AS-MLP: An Axial Shifted MLP Architecture for Vision
The paper presents the Axial Shifted MLP (AS-MLP) architecture, an innovative approach in computer vision specifically within the MLP-based architecture framework. Unlike the traditional MLP-Mixer, which focuses on global spatial feature interactions through matrix transposition, AS-MLP emphasizes local feature interaction by employing an axial shift in channels and feature maps. This method effectively captures local dependencies akin to convolutional networks, thus addressing a critical limitation of previous MLP-based architectures.
Key Contributions
- Axial Shifted MLP (AS-MLP): AS-MLP introduces a channel-shifting mechanism that leverages both horizontal and vertical shifts to capture features from diverse axial directions. This design allows AS-MLP to achieve local receptive fields comparable with CNN architectures while maintaining the simplicity of an MLP-based design.
- Performance: The AS-MLP achieves a Top-1 accuracy of 83.3% on ImageNet-1K with 88 million parameters and 15.2 GFLOPs. These results outperform all contemporaneous MLP-based architectures and rival transformer-based architectures like Swin Transformer, indicating AS-MLP's efficacy in capturing local context efficiently.
- Downstream Tasks: AS-MLP notably becomes the first MLP-based architecture to be applied successfully to downstream vision tasks such as object detection and semantic segmentation, setting a strong baseline in mAP and MS mIoU on COCO and ADE20K datasets, respectively.
Detailed Examination
Architecture Innovations: The essence of the AS-MLP architecture lies in using axial shifts—the spatial transformation of features across horizontally and vertically aligned channels—to integrate local feature interactions. By channeling features into groups, AS-MLP achieves the desired locality without the fixed window constraints typical in transformers, such as the Swin Transformer's window-based attention.
Technical Implementation: The AS-MLP architecture's blocks consist of Norm layers, Axial Shift operations, MLP layers, and residual connections. By using a parallel connection type in the AS-MLP block, features from horizontal and vertical shifts are jointly processed to enhance local dependency capture—a noteworthy progression over the MLP-Mixer's global token-mixing MLP.
Comparative Analysis: AS-MLP's design contrasts starkly with CNNs, transformers, and MLP-Mixer techniques. Unlike convolution operations focused on local receptive fields, AS-MLP strategically blends axial shifts to emulate these fields without convolution layers. Against transformers, AS-MLP avoids fixed-window constraints, enhancing adaptability and efficiency. It also circumvents MLP-Mixer's fixed spatial dimension issues, facilitating its application to varying input sizes in downstream tasks.
Empirical Results: The experimental results emphasize AS-MLP's superiority in computational efficiency and adaptability. Its transferability to tasks like object detection and semantic segmentation underlines its practical utility, evidenced by competitive results against transformer-based methods on benchmarks. Moreover, in mobile settings, AS-MLP outpaces Swin Transformer variants in accuracy with fewer parameters.

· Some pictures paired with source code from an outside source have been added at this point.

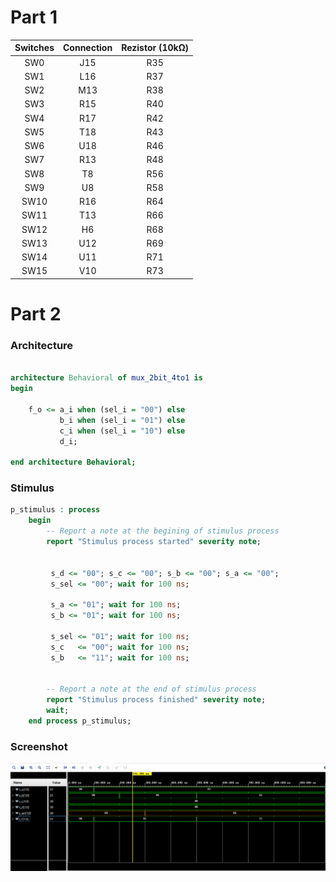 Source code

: # Part 1 

| **Switches** | **Connection** | **Rezistor (10kΩ)** | 
| :-: | :-: | :-: |
| SW0 | J15 | R35 |
| SW1 | L16 | R37 |
| SW2 | M13 | R38 |
| SW3 | R15 | R40 |
| SW4 | R17 | R42 |
| SW5 | T18 | R43 | 
| SW6 | U18 | R46 | 
| SW7 | R13 | R48 | 
| SW8 | T8 | R56 | 
| SW9 | U8 | R58 | 
| SW10 | R16 | R64 | 
| SW11 | T13 | R66 | 
| SW12 | H6 | R68 | 
| SW13 | U12 | R69 | 
| SW14 | U11 | R71 | 
| SW15 | V10 | R73 | 


# Part 2

### Architecture

```vhdl

architecture Behavioral of mux_2bit_4to1 is
begin

    f_o <= a_i when (sel_i = "00") else
           b_i when (sel_i = "01") else
           c_i when (sel_i = "10") else
           d_i;
           
end architecture Behavioral;
```

### Stimulus

```vhdl
p_stimulus : process
    begin
        -- Report a note at the begining of stimulus process
        report "Stimulus process started" severity note;
        
        
         s_d <= "00"; s_c <= "00"; s_b <= "00"; s_a <= "00";
         s_sel <= "00"; wait for 100 ns;    
         
         s_a <= "01"; wait for 100 ns;
         s_b <= "01"; wait for 100 ns; 
         
         s_sel <= "01"; wait for 100 ns;
         s_c   <= "00"; wait for 100 ns;   
         s_b   <= "11"; wait for 100 ns;
        
        
        -- Report a note at the end of stimulus process
        report "Stimulus process finished" severity note;
        wait;
    end process p_stimulus;
```
### Screenshot

![alt text](Images/Screenshot.PNG)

Practical and Theoretical Implications
Practical Implications: The ability to efficiently model local dependencies impacts various practical applications, from real-time image processing in mobile devices to resource-constrained environments where MLP architectures may offer significant advantages over traditional CNNs and emerging transformers.
Theoretical Implications: The results join ongoing discussions about the generalization capabilities of MLPs in vision tasks, challenging existing paradigms centered around convolutional and attention mechanisms. AS-MLP also suggests potential new directions in MLP-based architecture design, particularly in how local and global feature interactions can be balanced and optimized.
Future Directions
The application of AS-MLP in an array of vision tasks heralds further explorations into its integration with NLP models. Future developments might extend axial shift strategies to accommodate diverse modality inputs or seek further optimizations in terms of computational and energy efficiency. The foundational shift AS-MLP represents could invoke broader architectural inspirations, ultimately bridging MLP-based approaches with transformer and CNN insights.
In conclusion, AS-MLP marks a significant exploration into leveraging axial spatial shifts within MLP frameworks, harnessing local feature interactions efficiently. Its potential extends beyond current scope, inviting further research and development in the evolving landscape of AI architectures.